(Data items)

# # # # # # #

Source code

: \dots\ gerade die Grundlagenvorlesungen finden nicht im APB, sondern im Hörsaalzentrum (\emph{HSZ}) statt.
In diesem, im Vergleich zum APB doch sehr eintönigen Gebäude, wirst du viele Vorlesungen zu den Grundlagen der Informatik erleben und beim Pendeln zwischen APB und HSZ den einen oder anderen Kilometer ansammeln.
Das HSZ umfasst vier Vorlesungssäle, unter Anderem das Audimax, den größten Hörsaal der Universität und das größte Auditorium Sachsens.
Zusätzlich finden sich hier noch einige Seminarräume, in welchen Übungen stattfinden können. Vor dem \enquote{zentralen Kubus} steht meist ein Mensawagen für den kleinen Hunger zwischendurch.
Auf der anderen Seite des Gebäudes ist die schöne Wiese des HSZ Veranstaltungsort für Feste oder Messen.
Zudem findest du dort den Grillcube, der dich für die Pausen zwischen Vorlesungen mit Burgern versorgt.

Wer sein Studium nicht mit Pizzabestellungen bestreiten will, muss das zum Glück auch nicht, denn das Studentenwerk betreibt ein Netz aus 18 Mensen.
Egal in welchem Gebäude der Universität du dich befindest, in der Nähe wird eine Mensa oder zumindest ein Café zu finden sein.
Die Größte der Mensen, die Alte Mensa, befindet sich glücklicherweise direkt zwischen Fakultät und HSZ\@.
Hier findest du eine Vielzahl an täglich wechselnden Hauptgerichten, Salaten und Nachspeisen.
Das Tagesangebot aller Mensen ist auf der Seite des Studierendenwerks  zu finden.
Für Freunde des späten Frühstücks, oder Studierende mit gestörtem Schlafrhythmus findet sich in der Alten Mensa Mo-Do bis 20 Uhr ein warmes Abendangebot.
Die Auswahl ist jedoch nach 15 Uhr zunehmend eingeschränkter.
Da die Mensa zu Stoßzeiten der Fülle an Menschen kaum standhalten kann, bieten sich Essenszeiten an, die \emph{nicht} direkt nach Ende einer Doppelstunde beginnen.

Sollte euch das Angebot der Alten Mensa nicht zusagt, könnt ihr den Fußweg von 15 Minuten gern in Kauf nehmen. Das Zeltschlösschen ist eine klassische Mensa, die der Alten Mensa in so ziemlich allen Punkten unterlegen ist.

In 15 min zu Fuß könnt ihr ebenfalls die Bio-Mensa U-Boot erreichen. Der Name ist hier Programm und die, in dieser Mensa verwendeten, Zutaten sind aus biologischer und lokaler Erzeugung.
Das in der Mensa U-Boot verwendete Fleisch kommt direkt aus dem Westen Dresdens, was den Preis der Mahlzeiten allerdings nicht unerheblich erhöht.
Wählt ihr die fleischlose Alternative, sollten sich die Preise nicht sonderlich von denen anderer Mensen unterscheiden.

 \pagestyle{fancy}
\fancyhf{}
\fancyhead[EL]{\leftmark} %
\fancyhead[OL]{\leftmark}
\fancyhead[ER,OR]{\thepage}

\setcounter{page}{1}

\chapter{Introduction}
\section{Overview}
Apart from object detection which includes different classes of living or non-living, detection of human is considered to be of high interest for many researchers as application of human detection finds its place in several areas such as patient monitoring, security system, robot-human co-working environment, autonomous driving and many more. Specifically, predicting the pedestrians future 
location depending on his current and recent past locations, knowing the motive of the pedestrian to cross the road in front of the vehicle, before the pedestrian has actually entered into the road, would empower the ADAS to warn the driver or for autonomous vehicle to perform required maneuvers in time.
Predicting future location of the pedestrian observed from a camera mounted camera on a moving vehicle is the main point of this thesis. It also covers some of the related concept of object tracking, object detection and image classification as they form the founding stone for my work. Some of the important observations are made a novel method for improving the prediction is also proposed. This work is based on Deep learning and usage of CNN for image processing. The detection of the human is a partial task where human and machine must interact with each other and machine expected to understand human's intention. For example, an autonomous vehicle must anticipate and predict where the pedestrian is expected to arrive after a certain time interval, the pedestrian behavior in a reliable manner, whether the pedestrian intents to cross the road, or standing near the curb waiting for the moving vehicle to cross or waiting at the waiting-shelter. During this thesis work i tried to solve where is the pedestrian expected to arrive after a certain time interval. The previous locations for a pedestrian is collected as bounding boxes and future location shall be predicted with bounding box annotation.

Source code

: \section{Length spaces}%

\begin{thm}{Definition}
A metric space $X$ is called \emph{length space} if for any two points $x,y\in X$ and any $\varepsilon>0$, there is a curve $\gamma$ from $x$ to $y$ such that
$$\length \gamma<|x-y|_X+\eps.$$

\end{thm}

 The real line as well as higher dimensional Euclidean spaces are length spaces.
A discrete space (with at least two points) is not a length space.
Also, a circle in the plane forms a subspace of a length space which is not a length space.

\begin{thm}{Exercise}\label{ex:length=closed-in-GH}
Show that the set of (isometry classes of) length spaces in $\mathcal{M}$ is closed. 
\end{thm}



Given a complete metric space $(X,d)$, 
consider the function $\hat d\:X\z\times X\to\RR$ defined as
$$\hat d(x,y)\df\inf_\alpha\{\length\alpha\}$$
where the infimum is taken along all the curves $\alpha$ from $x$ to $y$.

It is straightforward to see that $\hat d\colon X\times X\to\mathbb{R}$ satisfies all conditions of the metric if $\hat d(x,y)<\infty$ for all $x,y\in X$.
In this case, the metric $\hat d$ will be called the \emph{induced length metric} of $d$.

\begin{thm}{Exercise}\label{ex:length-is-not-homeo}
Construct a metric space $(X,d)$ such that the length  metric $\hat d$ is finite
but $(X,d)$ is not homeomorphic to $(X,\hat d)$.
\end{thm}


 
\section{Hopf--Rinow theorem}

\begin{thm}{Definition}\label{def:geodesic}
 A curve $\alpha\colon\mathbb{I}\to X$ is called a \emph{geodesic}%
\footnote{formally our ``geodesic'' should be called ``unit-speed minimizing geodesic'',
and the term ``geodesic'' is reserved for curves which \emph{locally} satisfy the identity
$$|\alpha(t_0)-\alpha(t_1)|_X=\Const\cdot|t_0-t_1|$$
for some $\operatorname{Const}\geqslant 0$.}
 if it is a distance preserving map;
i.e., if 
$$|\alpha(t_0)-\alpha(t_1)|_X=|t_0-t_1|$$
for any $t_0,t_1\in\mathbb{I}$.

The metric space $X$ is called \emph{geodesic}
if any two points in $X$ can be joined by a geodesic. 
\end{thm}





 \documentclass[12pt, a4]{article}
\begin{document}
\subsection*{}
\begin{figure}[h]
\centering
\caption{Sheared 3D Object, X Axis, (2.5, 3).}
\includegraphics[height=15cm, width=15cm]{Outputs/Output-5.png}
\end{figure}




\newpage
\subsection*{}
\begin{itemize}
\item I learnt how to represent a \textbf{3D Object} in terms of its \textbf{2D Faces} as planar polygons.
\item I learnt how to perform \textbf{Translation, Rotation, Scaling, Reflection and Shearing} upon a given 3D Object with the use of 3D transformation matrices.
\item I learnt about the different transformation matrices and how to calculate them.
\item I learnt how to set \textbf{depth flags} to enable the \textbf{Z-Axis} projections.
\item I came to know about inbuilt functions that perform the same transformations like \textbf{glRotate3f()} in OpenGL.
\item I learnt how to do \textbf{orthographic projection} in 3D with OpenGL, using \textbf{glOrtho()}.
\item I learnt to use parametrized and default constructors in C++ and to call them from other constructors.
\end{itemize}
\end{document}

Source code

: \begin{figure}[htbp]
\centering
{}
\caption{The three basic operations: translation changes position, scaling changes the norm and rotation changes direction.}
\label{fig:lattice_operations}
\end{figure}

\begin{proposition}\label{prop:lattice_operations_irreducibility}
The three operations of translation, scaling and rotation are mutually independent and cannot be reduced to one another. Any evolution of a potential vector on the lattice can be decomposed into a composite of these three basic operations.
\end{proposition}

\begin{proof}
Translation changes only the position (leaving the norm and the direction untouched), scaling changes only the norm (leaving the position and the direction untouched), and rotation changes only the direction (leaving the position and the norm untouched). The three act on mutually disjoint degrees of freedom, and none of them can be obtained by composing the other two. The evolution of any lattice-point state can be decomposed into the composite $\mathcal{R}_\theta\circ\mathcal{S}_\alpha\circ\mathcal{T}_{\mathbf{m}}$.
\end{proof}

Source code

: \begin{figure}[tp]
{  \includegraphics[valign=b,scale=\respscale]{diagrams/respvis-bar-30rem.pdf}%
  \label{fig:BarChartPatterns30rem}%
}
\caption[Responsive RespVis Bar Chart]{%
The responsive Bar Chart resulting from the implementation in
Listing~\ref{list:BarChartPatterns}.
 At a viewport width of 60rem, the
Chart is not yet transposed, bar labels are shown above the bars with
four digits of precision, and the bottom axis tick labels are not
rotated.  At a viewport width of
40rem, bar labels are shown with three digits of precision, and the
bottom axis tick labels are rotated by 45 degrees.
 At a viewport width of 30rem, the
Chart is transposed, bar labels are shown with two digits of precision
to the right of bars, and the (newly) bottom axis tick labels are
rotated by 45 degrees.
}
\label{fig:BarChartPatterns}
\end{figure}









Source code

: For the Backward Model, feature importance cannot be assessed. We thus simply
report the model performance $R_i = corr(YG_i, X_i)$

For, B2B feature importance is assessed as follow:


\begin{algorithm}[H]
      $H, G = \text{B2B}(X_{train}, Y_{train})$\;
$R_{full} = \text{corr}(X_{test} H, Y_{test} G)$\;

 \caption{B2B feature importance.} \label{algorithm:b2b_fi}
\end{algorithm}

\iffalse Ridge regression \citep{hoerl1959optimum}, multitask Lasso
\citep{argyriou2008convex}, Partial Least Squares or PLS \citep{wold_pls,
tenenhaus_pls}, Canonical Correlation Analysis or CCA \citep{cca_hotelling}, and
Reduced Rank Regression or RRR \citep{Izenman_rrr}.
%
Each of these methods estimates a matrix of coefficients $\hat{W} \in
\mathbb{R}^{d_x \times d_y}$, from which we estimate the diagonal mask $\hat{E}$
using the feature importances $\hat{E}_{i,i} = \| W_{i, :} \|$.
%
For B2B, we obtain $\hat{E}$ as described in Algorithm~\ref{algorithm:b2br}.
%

# # # # # # #

Exercise details
From the records above, transcribe without alteration every line from the one with "It is straightforward" to the one with "as planar polygons.", inclusive.

Answer box
It is straightforward to see that $\hat d\colon X\times X\to\mathbb{R}$ satisfies all conditions of the metric if $\hat d(x,y)<\infty$ for all $x,y\in X$.
In this case, the metric $\hat d$ will be called the \emph{induced length metric} of $d$.

\begin{thm}{Exercise}\label{ex:length-is-not-homeo}
Construct a metric space $(X,d)$ such that the length  metric $\hat d$ is finite
but $(X,d)$ is not homeomorphic to $(X,\hat d)$.
\end{thm}


 
\section{Hopf--Rinow theorem}

\begin{thm}{Definition}\label{def:geodesic}
 A curve $\alpha\colon\mathbb{I}\to X$ is called a \emph{geodesic}%
\footnote{formally our ``geodesic'' should be called ``unit-speed minimizing geodesic'',
and the term ``geodesic'' is reserved for curves which \emph{locally} satisfy the identity
$$|\alpha(t_0)-\alpha(t_1)|_X=\Const\cdot|t_0-t_1|$$
for some $\operatorname{Const}\geqslant 0$.}
 if it is a distance preserving map;
i.e., if 
$$|\alpha(t_0)-\alpha(t_1)|_X=|t_0-t_1|$$
for any $t_0,t_1\in\mathbb{I}$.

The metric space $X$ is called \emph{geodesic}
if any two points in $X$ can be joined by a geodesic. 
\end{thm}





 \documentclass[12pt, a4]{article}
\begin{document}
\subsection*{}
\begin{figure}[h]
\centering
\caption{Sheared 3D Object, X Axis, (2.5, 3).}
\includegraphics[height=15cm, width=15cm]{Outputs/Output-5.png}
\end{figure}




\newpage
\subsection*{}
\begin{itemize}
\item I learnt how to represent a \textbf{3D Object} in terms of its \textbf{2D Faces} as planar polygons.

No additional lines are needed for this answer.